YOUR INSTRUCTIONS —
Scan the entries below for the word "begin". Copy each line that has it.

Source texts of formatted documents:
--- START ---
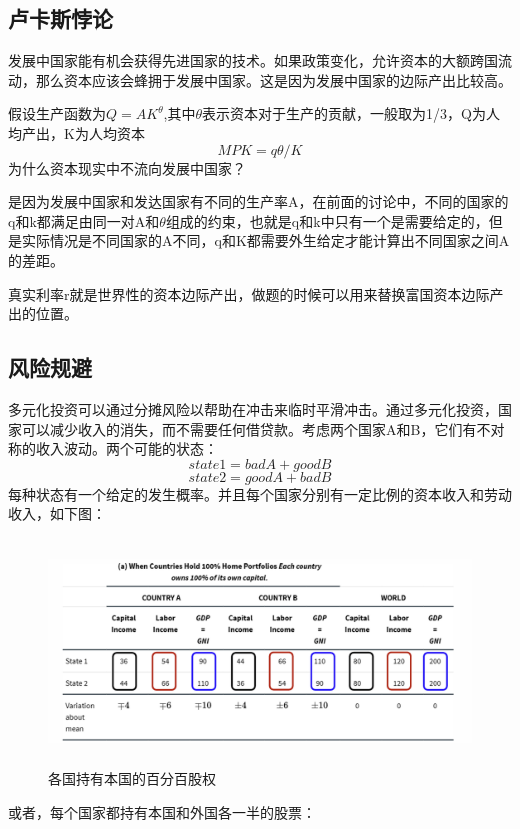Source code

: \documentclass[a4paper, 10pt]{article}
\begin{document}
\subsection{卢卡斯悖论}
\noindent 发展中国家能有机会获得先进国家的技术。如果政策变化，允许资本的大额跨国流动，那么资本应该会蜂拥于发展中国家。这是因为发展中国家的边际产出比较高。

\noindent 假设生产函数为$Q=AK^\theta$,其中$\theta$表示资本对于生产的贡献，一般取为1/3，Q为人均产出，K为人均资本
$$MPK=q\theta/K$$
为什么资本现实中不流向发展中国家？

\noindent 是因为发展中国家和发达国家有不同的生产率A，在前面的讨论中，不同的国家的q和k都满足由同一对A和$\theta$组成的约束，也就是q和k中只有一个是需要给定的，但是实际情况是不同国家的A不同，q和K都需要外生给定才能计算出不同国家之间A的差距。

\noindent 真实利率r就是世界性的资本边际产出，做题的时候可以用来替换富国资本边际产出的位置。

\subsection{风险规避}
\noindent 多元化投资可以通过分摊风险以帮助在冲击来临时平滑冲击。通过多元化投资，国家可以减少收入的消失，而不需要任何借贷款。考虑两个国家A和B，它们有不对称的收入波动。两个可能的状态：
 $$state1=badA+goodB$$
 $$state2=goodA+badB$$
 每种状态有一个给定的发生概率。并且每个国家分别有一定比例的资本收入和劳动收入，如下图：

\begin{figure}[h]
  \centering 
  \includegraphics[height=6.0cm,width=12.0cm]{pic2.png}
  
  \caption{各国持有本国的百分百股权}
  \label{2}
  
  \end{figure}
或者，每个国家都持有本国和外国各一半的股票：
\end{document}
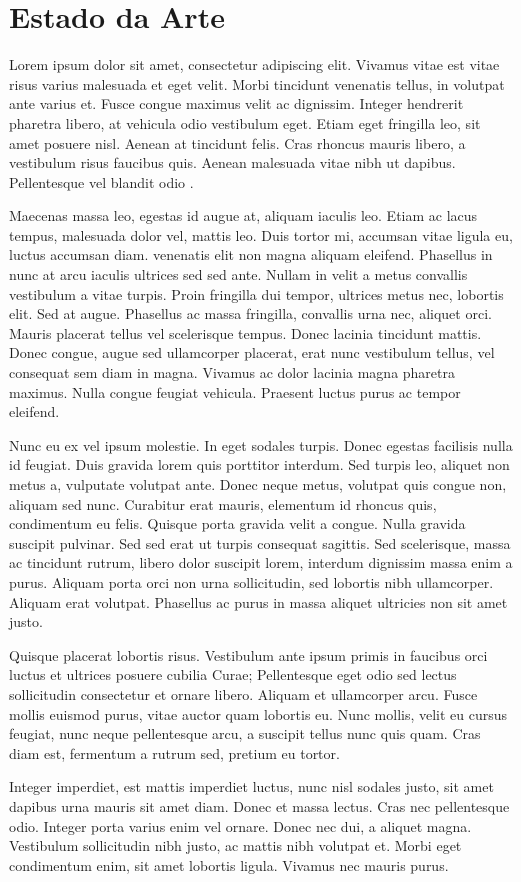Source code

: \chapter{Estado da Arte}

Lorem ipsum dolor sit amet, consectetur adipiscing elit. Vivamus vitae est vitae risus varius malesuada et eget velit. Morbi tincidunt venenatis tellus, in volutpat ante varius et. Fusce congue maximus velit ac dignissim. Integer hendrerit pharetra libero, at vehicula odio vestibulum eget. Etiam eget fringilla leo, sit amet posuere nisl. Aenean at tincidunt felis. Cras rhoncus mauris libero, a vestibulum risus faucibus quis. Aenean malesuada vitae nibh ut dapibus. Pellentesque vel blandit odio \cite{barber2012bayesian}.

Maecenas massa leo, egestas id augue at, aliquam iaculis leo. Etiam ac lacus tempus, malesuada dolor vel, mattis leo. Duis tortor mi, accumsan vitae ligula eu, luctus accumsan diam.  venenatis elit non magna aliquam eleifend. Phasellus in nunc at arcu iaculis ultrices sed sed ante. Nullam in velit a metus convallis vestibulum a vitae turpis. Proin fringilla dui tempor, ultrices metus nec, lobortis elit. Sed at  augue. Phasellus ac massa fringilla, convallis urna nec, aliquet orci. Mauris placerat tellus vel scelerisque tempus. Donec lacinia tincidunt mattis. Donec congue, augue sed ullamcorper placerat, erat nunc vestibulum tellus, vel consequat sem diam in magna. Vivamus ac dolor lacinia magna pharetra maximus. Nulla congue feugiat vehicula. Praesent luctus purus ac  tempor eleifend.

Nunc eu ex vel ipsum  molestie. In eget sodales turpis. Donec egestas facilisis nulla id feugiat. Duis gravida lorem quis porttitor interdum. Sed turpis leo, aliquet non metus a, vulputate volutpat ante. Donec neque metus, volutpat quis congue non, aliquam sed nunc. Curabitur erat mauris, elementum id rhoncus quis, condimentum eu felis. Quisque porta gravida velit a congue. Nulla gravida suscipit pulvinar. Sed sed erat ut turpis consequat sagittis. Sed scelerisque, massa ac tincidunt rutrum, libero dolor suscipit lorem, interdum dignissim massa enim a purus. Aliquam porta orci non urna sollicitudin, sed lobortis nibh ullamcorper. Aliquam erat volutpat. Phasellus ac purus in massa aliquet ultricies non sit amet justo.

Quisque placerat lobortis risus. Vestibulum ante ipsum primis in faucibus orci luctus et ultrices posuere cubilia Curae; Pellentesque eget odio sed lectus sollicitudin consectetur et ornare libero. Aliquam et ullamcorper arcu. Fusce mollis euismod purus, vitae auctor quam lobortis eu. Nunc mollis, velit eu cursus feugiat, nunc neque pellentesque arcu, a suscipit tellus nunc quis quam. Cras diam est, fermentum a rutrum sed, pretium eu tortor.

Integer imperdiet, est mattis imperdiet luctus, nunc nisl sodales justo, sit amet dapibus urna mauris sit amet diam. Donec et massa lectus. Cras nec pellentesque odio. Integer porta varius enim vel ornare. Donec nec  dui, a aliquet magna. Vestibulum sollicitudin nibh justo, ac mattis nibh volutpat et. Morbi eget condimentum enim, sit amet lobortis ligula. Vivamus nec mauris purus.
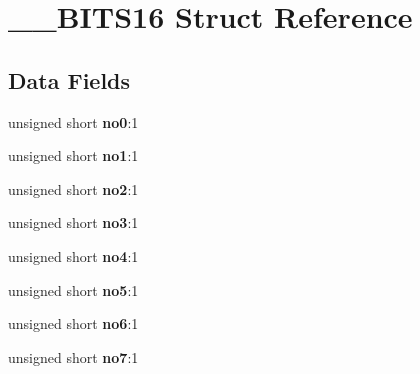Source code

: \hypertarget{struct_____b_i_t_s16}{\section{\-\_\-\-\_\-\-B\-I\-T\-S16 Struct Reference}
\label{struct_____b_i_t_s16}
}
\subsection*{Data Fields}
\begin{DoxyCompactItemize}
\item 
\hypertarget{struct_____b_i_t_s16_a1679574ca10a0c6a27395f4c5289c86f}{unsigned short {\bfseries no0}\-:1}\label{struct_____b_i_t_s16_a1679574ca10a0c6a27395f4c5289c86f}

\item 
\hypertarget{struct_____b_i_t_s16_a2f7f22c03e7f6093e32e9d5cd0eb05de}{unsigned short {\bfseries no1}\-:1}\label{struct_____b_i_t_s16_a2f7f22c03e7f6093e32e9d5cd0eb05de}

\item 
\hypertarget{struct_____b_i_t_s16_a4c0fdbc51505f4b374a205341a515050}{unsigned short {\bfseries no2}\-:1}\label{struct_____b_i_t_s16_a4c0fdbc51505f4b374a205341a515050}

\item 
\hypertarget{struct_____b_i_t_s16_a38d18c17c39b608bbeb735fd735318e9}{unsigned short {\bfseries no3}\-:1}\label{struct_____b_i_t_s16_a38d18c17c39b608bbeb735fd735318e9}

\item 
\hypertarget{struct_____b_i_t_s16_adce062d8022ecafba693beba7647017b}{unsigned short {\bfseries no4}\-:1}\label{struct_____b_i_t_s16_adce062d8022ecafba693beba7647017b}

\item 
\hypertarget{struct_____b_i_t_s16_ad684b314cf85223cc506a4f1c4c69e2d}{unsigned short {\bfseries no5}\-:1}\label{struct_____b_i_t_s16_ad684b314cf85223cc506a4f1c4c69e2d}

\item 
\hypertarget{struct_____b_i_t_s16_ac11c9dcd99e4e7b489d9d2d31465386a}{unsigned short {\bfseries no6}\-:1}\label{struct_____b_i_t_s16_ac11c9dcd99e4e7b489d9d2d31465386a}

\item 
\hypertarget{struct_____b_i_t_s16_a09c4e9871ee7f0b3944f71eaa2e8a746}{unsigned short {\bfseries no7}\-:1}\label{struct_____b_i_t_s16_a09c4e9871ee7f0b3944f71eaa2e8a746}


\end{DoxyCompactItemize}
--- END ---
EXERCISE SOLUTION —
\begin{document}
\begin{figure}[h]
\begin{DoxyCompactItemize}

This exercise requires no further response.